• Task item: Apart from the pictures, every line below is to be set down exactly.

________

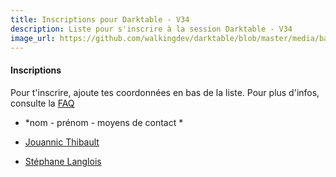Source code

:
 ```yaml
---
title: Inscriptions pour Darktable - V34
description: Liste pour s'inscrire à la session Darktable - V34
image_url: https://github.com/walkingdev/darktable/blob/master/media/banner-inscription.png?raw=true
---
```


#### Inscriptions

Pour t'inscrire, ajoute tes coordonnées en bas de la liste.
Pour plus d'infos, consulte la [FAQ](http://walkingdev.fr/#walkingdev/darktable/blob/master/v-34/faq.md)

* *nom - prénom - moyens de contact *
* [Jouannic Thibault](mailto:thibault@jouannic.fr)

* [Stéphane Langlois](https://mamot.fr/@pntbr)
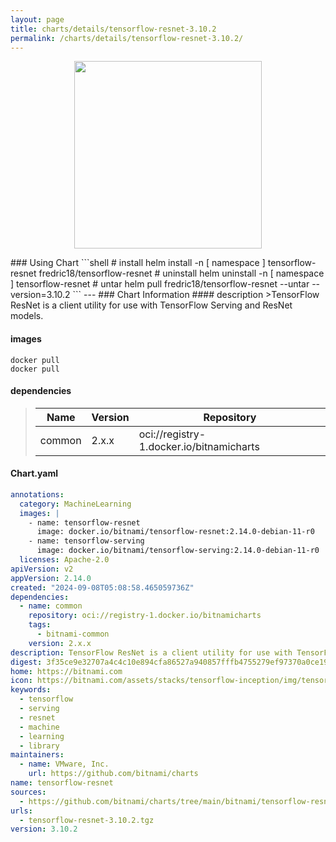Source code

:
 ```yaml
---
layout: page
title: charts/details/tensorflow-resnet-3.10.2
permalink: /charts/details/tensorflow-resnet-3.10.2/
---
```

<p align="center">
    <img src="https://bitnami.com/assets/stacks/tensorflow-inception/img/tensorflow-inception-stack-220x234.png" width="300px" height="300px">
</p>
### Using Chart
```shell
# install
helm install -n [ namespace ] tensorflow-resnet fredric18/tensorflow-resnet
# uninstall
helm uninstall -n [ namespace ] tensorflow-resnet
# untar
helm pull fredric18/tensorflow-resnet --untar --version=3.10.2
```
---
### Chart Information
#### description
>TensorFlow ResNet is a client utility for use with TensorFlow Serving and ResNet models.
   
#### images
```shell
docker pull 
docker pull 
```
   
#### dependencies
>Name | Version | Repository
>---|---|---
>common | 2.x.x | oci://registry-1.docker.io/bitnamicharts
   
#### Chart.yaml
```yaml
annotations:
  category: MachineLearning
  images: |
    - name: tensorflow-resnet
      image: docker.io/bitnami/tensorflow-resnet:2.14.0-debian-11-r0
    - name: tensorflow-serving
      image: docker.io/bitnami/tensorflow-serving:2.14.0-debian-11-r0
  licenses: Apache-2.0
apiVersion: v2
appVersion: 2.14.0
created: "2024-09-08T05:08:58.465059736Z"
dependencies:
  - name: common
    repository: oci://registry-1.docker.io/bitnamicharts
    tags:
      - bitnami-common
    version: 2.x.x
description: TensorFlow ResNet is a client utility for use with TensorFlow Serving and ResNet models.
digest: 3f35ce9e32707a4c4c10e894cfa86527a940857fffb4755279ef97370a0ce19f
home: https://bitnami.com
icon: https://bitnami.com/assets/stacks/tensorflow-inception/img/tensorflow-inception-stack-220x234.png
keywords:
  - tensorflow
  - serving
  - resnet
  - machine
  - learning
  - library
maintainers:
  - name: VMware, Inc.
    url: https://github.com/bitnami/charts
name: tensorflow-resnet
sources:
  - https://github.com/bitnami/charts/tree/main/bitnami/tensorflow-resnet
urls:
  - tensorflow-resnet-3.10.2.tgz
version: 3.10.2
```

________

• Response to this exercise:
Source code

:
 ```yaml
---
title: Inscriptions pour Darktable - V34
description: Liste pour s'inscrire à la session Darktable - V34
image_url: https://github.com/walkingdev/darktable/blob/master/media/banner-inscription.png?raw=true
---
```


#### Inscriptions

Pour t'inscrire, ajoute tes coordonnées en bas de la liste.
Pour plus d'infos, consulte la [FAQ](http://walkingdev.fr/#walkingdev/darktable/blob/master/v-34/faq.md)

* *nom - prénom - moyens de contact *
* [Jouannic Thibault](mailto:thibault@jouannic.fr)

* [Stéphane Langlois](https://mamot.fr/@pntbr)
Source code

:
 ```yaml
---
layout: page
title: charts/details/tensorflow-resnet-3.10.2
permalink: /charts/details/tensorflow-resnet-3.10.2/
---
```

<p align="center">
    <img src="https://bitnami.com/assets/stacks/tensorflow-inception/img/tensorflow-inception-stack-220x234.png" width="300px" height="300px">
</p>
### Using Chart
```shell
# install
helm install -n [ namespace ] tensorflow-resnet fredric18/tensorflow-resnet
# uninstall
helm uninstall -n [ namespace ] tensorflow-resnet
# untar
helm pull fredric18/tensorflow-resnet --untar --version=3.10.2
```
---
### Chart Information
#### description
>TensorFlow ResNet is a client utility for use with TensorFlow Serving and ResNet models.
   
#### images
```shell
docker pull 
docker pull 
```
   
#### dependencies
>Name | Version | Repository
>---|---|---
>common | 2.x.x | oci://registry-1.docker.io/bitnamicharts
   
#### Chart.yaml
```yaml
annotations:
  category: MachineLearning
  images: |
    - name: tensorflow-resnet
      image: docker.io/bitnami/tensorflow-resnet:2.14.0-debian-11-r0
    - name: tensorflow-serving
      image: docker.io/bitnami/tensorflow-serving:2.14.0-debian-11-r0
  licenses: Apache-2.0
apiVersion: v2
appVersion: 2.14.0
created: "2024-09-08T05:08:58.465059736Z"
dependencies:
  - name: common
    repository: oci://registry-1.docker.io/bitnamicharts
    tags:
      - bitnami-common
    version: 2.x.x
description: TensorFlow ResNet is a client utility for use with TensorFlow Serving and ResNet models.
digest: 3f35ce9e32707a4c4c10e894cfa86527a940857fffb4755279ef97370a0ce19f
home: https://bitnami.com
icon: https://bitnami.com/assets/stacks/tensorflow-inception/img/tensorflow-inception-stack-220x234.png
keywords:
  - tensorflow
  - serving
  - resnet
  - machine
  - learning
  - library
maintainers:
  - name: VMware, Inc.
    url: https://github.com/bitnami/charts
name: tensorflow-resnet
sources:
  - https://github.com/bitnami/charts/tree/main/bitnami/tensorflow-resnet
urls:
  - tensorflow-resnet-3.10.2.tgz
version: 3.10.2
```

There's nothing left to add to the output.